I just got back from the second night of Keith Rowe in Seattle. Once again, I got there about a half an hour early to find Chris and a friend of his outside. Again we get seats in the front row and talk to Keith for a good bit before the show. Another really great conversation with Keith, this time talking quite a bit about treatise. He had brought with him a notated version of page 54 that he had mentioned the day before. This was generated from a performance that he had done in Houston a few years previous. In this he has thoroughly notated what he is going to play and how for each segment of the score. He even has it pretty well laid out the time scale upon which he is going to play it. I asked him how rigorously he sticks to that time scale and he said pretty well, sometimes faster and rarely any longer the the time which was about 12 minutes. This conversation was immensely valuable to me as Cardew always seemed to hedge on using the score for directed improv and playing it as a score. He seemed to talk it up as an structured improv, but always came back to playing it as a score which means that your reactions are your own but they should be consistent. I brought up this issue of consistency and Keith pointed out how if you take the score as a whole that consistency becomes very hard. At about this point the organizers suggested the show should start so we ended the discussion here.

Keith Rowe/Gregory Reynolds/Leif Sundstrom
The night was two trios with Keith as the common element. He was setup with table of gear on the platform and in front and to the right of the stage was the piano (though not to be played in this set). In front of the stage on the floor was Sundstrom’s Gear: a floor tom and some electronics including one of those cheap record players with integrated radio. On stage to the left of Keith’s table was Reynolds sax and a small collection of objects including a number of beer cans.

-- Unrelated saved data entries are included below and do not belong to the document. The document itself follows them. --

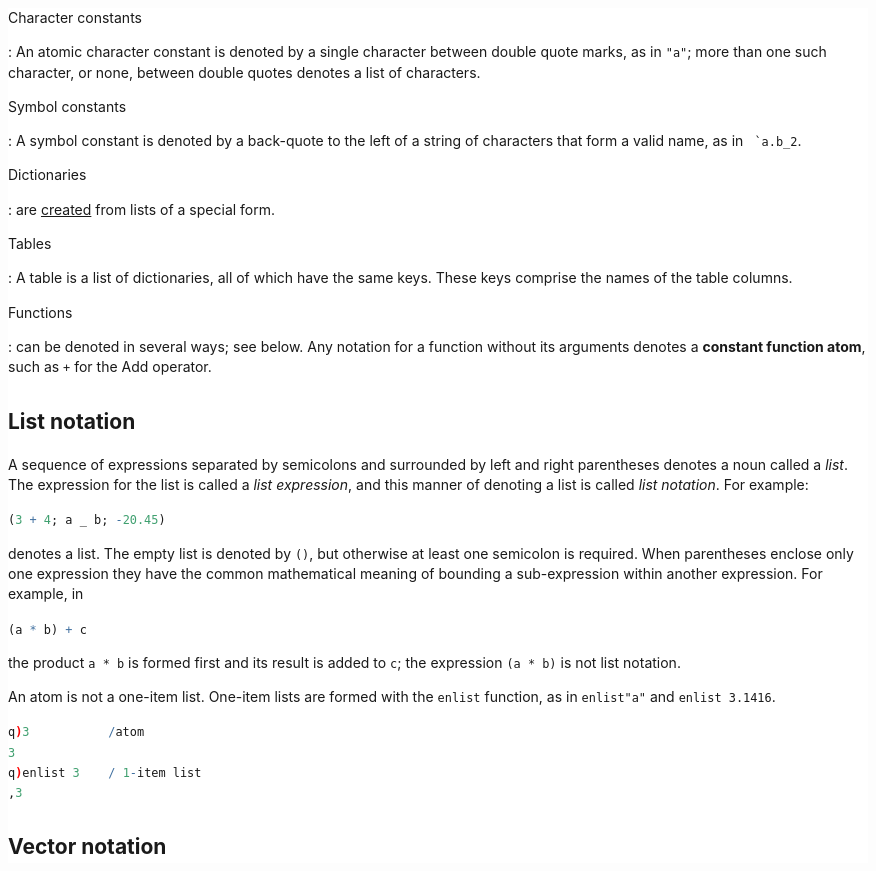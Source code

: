 Character constants

: An atomic character constant is denoted by a single character between double quote marks, as in `"a"`; more than one such character, or none, between double quotes denotes a list of characters. 

Symbol constants

: A symbol constant is denoted by a back-quote to the left of a string of characters that form a valid name, as in `` `a.b_2``. 


Dictionaries

: are [created](../ref/dict.md) from lists of a special form. 

Tables

: A table is a list of dictionaries, all of which have the same keys. 
These keys comprise the names of the table columns. 

Functions

: can be denoted in several ways; see below. Any notation for a function without its arguments denotes a **constant function atom**, such as `+` for the Add operator. 


## List notation

A sequence of expressions separated by semicolons and surrounded by left and right parentheses denotes a noun called a _list_. The expression for the list is called a _list expression_, and this manner of denoting a list is called _list notation_. 
For example:

```q
(3 + 4; a _ b; -20.45)
```

denotes a list. The empty list is denoted by `()`, but otherwise at least one semicolon is required. When parentheses enclose only one expression they have the common mathematical meaning of bounding a sub-expression within another expression. 
For example, in

```q
(a * b) + c
```

the product `a * b` is formed first and its result is added to `c`; the expression `(a * b)` is not list notation. 

An atom is not a one-item list.
One-item lists are formed with the `enlist` function, as in `enlist"a"` and `enlist 3.1416`.

```q
q)3           /atom
3
q)enlist 3    / 1-item list
,3
```


## Vector notation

In this set Keith more or less was pretty far in the background with low washes and rumbles of sound. Leif had a contact mic on his floor tom and he tended to worked in the amplified texture territory. He scraped things across the head of the drum, pressed on it, rubbed things against its surface and side. He also used the record player in various ways (though never with records) including rubbing it, putting a bowl under the needle and in one nice point he used the build in radio. Gregory began with breathy fluttering sounds on the sax and he often worked with longer tones in the “saxophone feedback” realm. Butcher like but generally more sedate. There were a number of segments where longer sustained tones from him gelled really well with tones from Keith or Leif. However he made the common young improviser error of not laying out enough and of not sticking with a technique long enough. A like a lot of his playing and at times it worked well but overall was a bit unsatisfying. Leif’s playing was generally great and I thought worked well with Keith. I had grabbed the GOD cd before the show and I am definitely looking forward to spinning it.

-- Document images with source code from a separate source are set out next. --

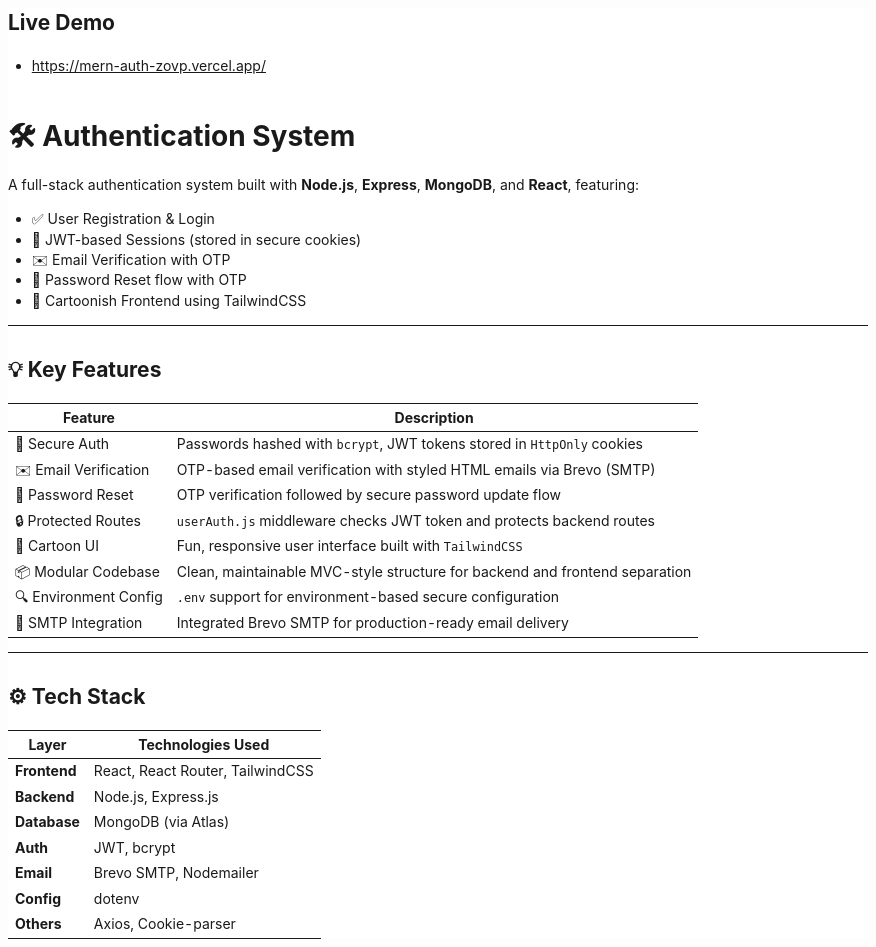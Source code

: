 ## Live Demo 
- https://mern-auth-zovp.vercel.app/
  
# 🛠️ Authentication System

A full-stack authentication system built with **Node.js**, **Express**, **MongoDB**, and **React**, featuring:

- ✅ User Registration & Login
- 🔐 JWT-based Sessions (stored in secure cookies)
- ✉️ Email Verification with OTP
- 🔁 Password Reset flow with OTP
- 🎨 Cartoonish Frontend using TailwindCSS

---

## 💡 Key Features

| Feature               | Description                                                                 |
|-----------------------|-----------------------------------------------------------------------------|
| 🔐 Secure Auth        | Passwords hashed with `bcrypt`, JWT tokens stored in `HttpOnly` cookies     |
| ✉️ Email Verification | OTP-based email verification with styled HTML emails via Brevo (SMTP)       |
| 🔁 Password Reset     | OTP verification followed by secure password update flow                    |
| 🔒 Protected Routes   | `userAuth.js` middleware checks JWT token and protects backend routes       |
| 🎨 Cartoon UI         | Fun, responsive user interface built with `TailwindCSS`                     |
| 📦 Modular Codebase   | Clean, maintainable MVC-style structure for backend and frontend separation |
| 🔍 Environment Config | `.env` support for environment-based secure configuration                   |
| 💌 SMTP Integration   | Integrated Brevo SMTP for production-ready email delivery                   |


---

## ⚙️ Tech Stack

| Layer         | Technologies Used                                  |
|---------------|-----------------------------------------------------|
| **Frontend**  | React, React Router, TailwindCSS                    |
| **Backend**   | Node.js, Express.js                                 |
| **Database**  | MongoDB (via Atlas)                                 |
| **Auth**      | JWT, bcrypt                                         |
| **Email**     | Brevo SMTP, Nodemailer                              |
| **Config**    | dotenv                                              |
| **Others**    | Axios, Cookie-parser                                |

Keith Rowe/Gust Burns/Jeffrey Allport
Leif’s floor tom and electronics was replaced with Allport’s floor tom and assorted percussion gear. Gust Burns placed a large number of small stick like objects in his piano and this trio was pretty much ready to go. A fairly long silence at the beginning and then Keith put in a bit of static. Jeffrey began with scrapping the surface of his tom as Gust began to stick his small dowels in between strings of the piano. After he had put in a couple he began to rub them basically in the same technique as Sean Meehan’s dowel on cymbal technique. Even with the piano amplifying this, this was very subtle and short lived sounds. Keith never built up his “typical” droning sound, always working the volume pedal and working with shorter tones in a wider variety of sounds. Jeffery worked through a wide array of techniques, but they all were so quiet and so subtle that it didn’t feel at all like a run through of techniques. They worked as a continuation of the same space of sounds. This set was very sparse, delicate and sensitive. Gust played entirely inside the piano mostly with the dowel technique, but at one point rubbing the strings and at another plucking the strings with the dowels. This later technique had a nice prepared piano sound. Jeffrey worked the “Meehan” technique with the the dowels directly on the floor tom head which created a groaning rustling sound. He also did a number of actions with small cymbals on the drum surface from blowing into one, to gentle striking another one whilst rubbing the surface. Throughout this Keith mixed in washes, buzzes, file strings, spronging sounds and short radio clips. Twice during the set the brought it down to near silence – just amplifier hum, but each time Keith brought it back and Gust and Jeffery would both delicately return to dropping sounds into the space. Both of these musicians was comfortable and willing with laying out, not playing a sound unless they were sure that it was the right thing to do. Eventually Gust and Jeffrey stopped, Gust’s head still in the piano. Keith took a good bit of time slowly shutting things down. There was a long, long pause before the audience decided it was over. I really liked this set, it was very different from all of the Keith sets I’ve seen lately and it was fully engaging and musically rich.

Afterward we talked to Keith just a bit more, mainly thanking him and eventually taking our leave. In the last 10 days we have seen 7 Keith sets and a varied bunch of sets they have been. All entertaining and all with interesting and engaging musical elements. Additionally the long talks with Keith have been great from the very informative Treatise information to geeking over stereo equipment. Its been a hell of a September, one I’ll remember for a long time.